Work required: Where a record contains an image, leave the image out and print the rest exactly.

___

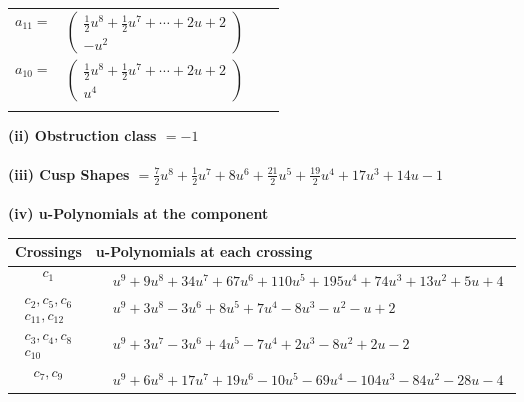 \documentclass[1p]{elsarticle_modified}
\theoremstyle{definition}
\begin{document}
\begin{tabular}{m{7pt} m{180pt} m{7pt} m{180pt} }
\flushright $a_{11}=$&$\begin{pmatrix}\frac{1}{2} u^8+\frac{1}{2} u^7+\cdots+2 u+2\\- u^2\end{pmatrix}$ \\
\flushright $a_{10}=$&$\begin{pmatrix}\frac{1}{2} u^8+\frac{1}{2} u^7+\cdots+2 u+2\\u^4\end{pmatrix}$\\&\end{tabular}
\flushleft \textbf{(ii) Obstruction class $= -1$}\\~\\
\flushleft \textbf{(iii) Cusp Shapes $= \frac{7}{2} u^8+\frac{1}{2} u^7+8 u^6+\frac{21}{2} u^5+\frac{19}{2} u^4+17 u^3+14 u-1$}\\~\\
\newpage\renewcommand{\arraystretch}{1}
\flushleft \textbf{(iv) u-Polynomials at the component}\newline \\
\begin{tabular}{m{50pt}|m{274pt}}
Crossings & \hspace{64pt}u-Polynomials at each crossing \\
\hline $$\begin{aligned}c_{1}\end{aligned}$$&$\begin{aligned}
&u^9+9 u^8+34 u^7+67 u^6+110 u^5+195 u^4+74 u^3+13 u^2+5 u+4
\end{aligned}$\\
\hline $$\begin{aligned}c_{2},c_{5},c_{6}\\c_{11},c_{12}\end{aligned}$$&$\begin{aligned}
&u^9+3 u^8-3 u^6+8 u^5+7 u^4-8 u^3- u^2- u+2
\end{aligned}$\\
\hline $$\begin{aligned}c_{3},c_{4},c_{8}\\c_{10}\end{aligned}$$&$\begin{aligned}
&u^9+3 u^7-3 u^6+4 u^5-7 u^4+2 u^3-8 u^2+2 u-2
\end{aligned}$\\
\hline $$\begin{aligned}c_{7},c_{9}\end{aligned}$$&$\begin{aligned}
&u^9+6 u^8+17 u^7+19 u^6-10 u^5-69 u^4-104 u^3-84 u^2-28 u-4
\end{aligned}$\\
\hline
\end{tabular}\\~\\
\end{document}
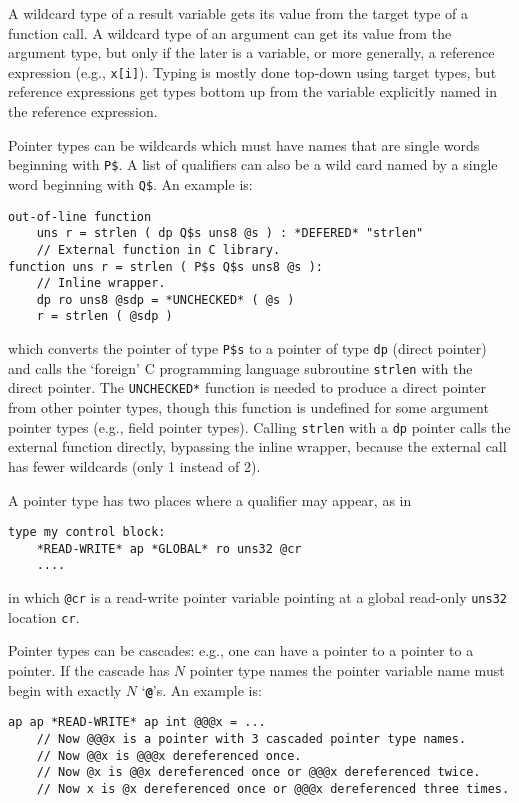 \documentclass[12pt]{article}
\newcommand{\TT}[1]{{\tt \bfseries #1}}
\newenvironment{indpar}[1][0.3in]%
	{\begin{list}{}%
		     {\setlength{\itemsep}{0in}%
		      \setlength{\topsep}{0in}%
		      \setlength{\parsep}{1ex}%
		      \setlength{\labelwidth}{#1}%
		      \setlength{\leftmargin}{#1}%
		      \addtolength{\leftmargin}{\labelsep}}%
	 \item}%
	{\end{list}}
\begin{document}
A wildcard type of a result variable gets its value from the
target type of a function call.  A wildcard type of an argument
can get its value from the argument type, but only if the
later is a variable, or more generally, a reference expression
(e.g., {\tt x[i]}).
Typing is mostly done top-down using target types, but reference
expressions get types bottom up from the variable explicitly named
in the reference expression.

Pointer types can be wildcards which must have names that are
single words beginning with {\tt P\$}.  A list of qualifiers
can also be a wild card named by a single word beginning with
{\tt Q\$}.  An example is:

\begin{indpar}\begin{verbatim}
out-of-line function
    uns r = strlen ( dp Q$s uns8 @s ) : *DEFERED* "strlen"
    // External function in C library.
function uns r = strlen ( P$s Q$s uns8 @s ):
    // Inline wrapper.
    dp ro uns8 @sdp = *UNCHECKED* ( @s )
    r = strlen ( @sdp )
\end{verbatim}\end{indpar}

which converts the pointer of type {\tt P\$s} to a pointer of
type {\tt dp} (direct pointer) and calls the `foreign' C programming
language subroutine {\tt strlen} with the direct pointer.
The {\tt *UNCHECKED*} function is needed to produce a direct pointer
from other pointer types, though this function is undefined
for some argument pointer types (e.g., field pointer types).
Calling {\tt strlen} with a {\tt dp} pointer calls the external
function directly, bypassing the inline wrapper, because the
external call has fewer wildcards (only 1 instead of 2).

A pointer type
has two places where a qualifier may appear, as in
\begin{indpar}\begin{verbatim}
type my control block:
    *READ-WRITE* ap *GLOBAL* ro uns32 @cr
    ....
\end{verbatim}\end{indpar}
in which {\tt @cr} is a read-write pointer variable pointing at a global
read-only {\tt uns32} location {\tt cr}.

Pointer types can be cascades: e.g., one can have a pointer to a pointer
to a pointer.  If the cascade has $N$ pointer type names the pointer
variable name must begin with exactly $N$ `\TT{@}'s.  An example is:
\begin{indpar}\begin{verbatim}
ap ap *READ-WRITE* ap int @@@x = ...
    // Now @@@x is a pointer with 3 cascaded pointer type names.
    // Now @@x is @@@x dereferenced once.
    // Now @x is @@x dereferenced once or @@@x dereferenced twice.
    // Now x is @x dereferenced once or @@@x dereferenced three times.
\end{verbatim}\end{indpar}
\end{document}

___

Solution to this problem:
 \documentclass[1p]{elsarticle_modified}
\theoremstyle{definition}
\begin{document}
\begin{tabular}{m{7pt} m{180pt} m{7pt} m{180pt} }
\flushright $a_{11}=$&$\begin{pmatrix}\frac{1}{2} u^8+\frac{1}{2} u^7+\cdots+2 u+2\\- u^2\end{pmatrix}$ \\
\flushright $a_{10}=$&$\begin{pmatrix}\frac{1}{2} u^8+\frac{1}{2} u^7+\cdots+2 u+2\\u^4\end{pmatrix}$\\&\end{tabular}
\flushleft \textbf{(ii) Obstruction class $= -1$}\\~\\
\flushleft \textbf{(iii) Cusp Shapes $= \frac{7}{2} u^8+\frac{1}{2} u^7+8 u^6+\frac{21}{2} u^5+\frac{19}{2} u^4+17 u^3+14 u-1$}\\~\\
\newpage\renewcommand{\arraystretch}{1}
\flushleft \textbf{(iv) u-Polynomials at the component}\newline \\
\begin{tabular}{m{50pt}|m{274pt}}
Crossings & \hspace{64pt}u-Polynomials at each crossing \\
\hline $$\begin{aligned}c_{1}\end{aligned}$$&$\begin{aligned}
&u^9+9 u^8+34 u^7+67 u^6+110 u^5+195 u^4+74 u^3+13 u^2+5 u+4
\end{aligned}$\\
\hline $$\begin{aligned}c_{2},c_{5},c_{6}\\c_{11},c_{12}\end{aligned}$$&$\begin{aligned}
&u^9+3 u^8-3 u^6+8 u^5+7 u^4-8 u^3- u^2- u+2
\end{aligned}$\\
\hline $$\begin{aligned}c_{3},c_{4},c_{8}\\c_{10}\end{aligned}$$&$\begin{aligned}
&u^9+3 u^7-3 u^6+4 u^5-7 u^4+2 u^3-8 u^2+2 u-2
\end{aligned}$\\
\hline $$\begin{aligned}c_{7},c_{9}\end{aligned}$$&$\begin{aligned}
&u^9+6 u^8+17 u^7+19 u^6-10 u^5-69 u^4-104 u^3-84 u^2-28 u-4
\end{aligned}$\\
\hline
\end{tabular}\\~\\
\end{document}
 \documentclass[12pt]{article}
\newcommand{\TT}[1]{{\tt \bfseries #1}}
\newenvironment{indpar}[1][0.3in]%
	{\begin{list}{}%
		     {\setlength{\itemsep}{0in}%
		      \setlength{\topsep}{0in}%
		      \setlength{\parsep}{1ex}%
		      \setlength{\labelwidth}{#1}%
		      \setlength{\leftmargin}{#1}%
		      \addtolength{\leftmargin}{\labelsep}}%
	 \item}%
	{\end{list}}
\begin{document}
A wildcard type of a result variable gets its value from the
target type of a function call.  A wildcard type of an argument
can get its value from the argument type, but only if the
later is a variable, or more generally, a reference expression
(e.g., {\tt x[i]}).
Typing is mostly done top-down using target types, but reference
expressions get types bottom up from the variable explicitly named
in the reference expression.

Pointer types can be wildcards which must have names that are
single words beginning with {\tt P\$}.  A list of qualifiers
can also be a wild card named by a single word beginning with
{\tt Q\$}.  An example is:

\begin{indpar}\begin{verbatim}
out-of-line function
    uns r = strlen ( dp Q$s uns8 @s ) : *DEFERED* "strlen"
    // External function in C library.
function uns r = strlen ( P$s Q$s uns8 @s ):
    // Inline wrapper.
    dp ro uns8 @sdp = *UNCHECKED* ( @s )
    r = strlen ( @sdp )
\end{verbatim}\end{indpar}

which converts the pointer of type {\tt P\$s} to a pointer of
type {\tt dp} (direct pointer) and calls the `foreign' C programming
language subroutine {\tt strlen} with the direct pointer.
The {\tt *UNCHECKED*} function is needed to produce a direct pointer
from other pointer types, though this function is undefined
for some argument pointer types (e.g., field pointer types).
Calling {\tt strlen} with a {\tt dp} pointer calls the external
function directly, bypassing the inline wrapper, because the
external call has fewer wildcards (only 1 instead of 2).

A pointer type
has two places where a qualifier may appear, as in
\begin{indpar}\begin{verbatim}
type my control block:
    *READ-WRITE* ap *GLOBAL* ro uns32 @cr
    ....
\end{verbatim}\end{indpar}
in which {\tt @cr} is a read-write pointer variable pointing at a global
read-only {\tt uns32} location {\tt cr}.

Pointer types can be cascades: e.g., one can have a pointer to a pointer
to a pointer.  If the cascade has $N$ pointer type names the pointer
variable name must begin with exactly $N$ `\TT{@}'s.  An example is:
\begin{indpar}\begin{verbatim}
ap ap *READ-WRITE* ap int @@@x = ...
    // Now @@@x is a pointer with 3 cascaded pointer type names.
    // Now @@x is @@@x dereferenced once.
    // Now @x is @@x dereferenced once or @@@x dereferenced twice.
    // Now x is @x dereferenced once or @@@x dereferenced three times.
\end{verbatim}\end{indpar}
\end{document}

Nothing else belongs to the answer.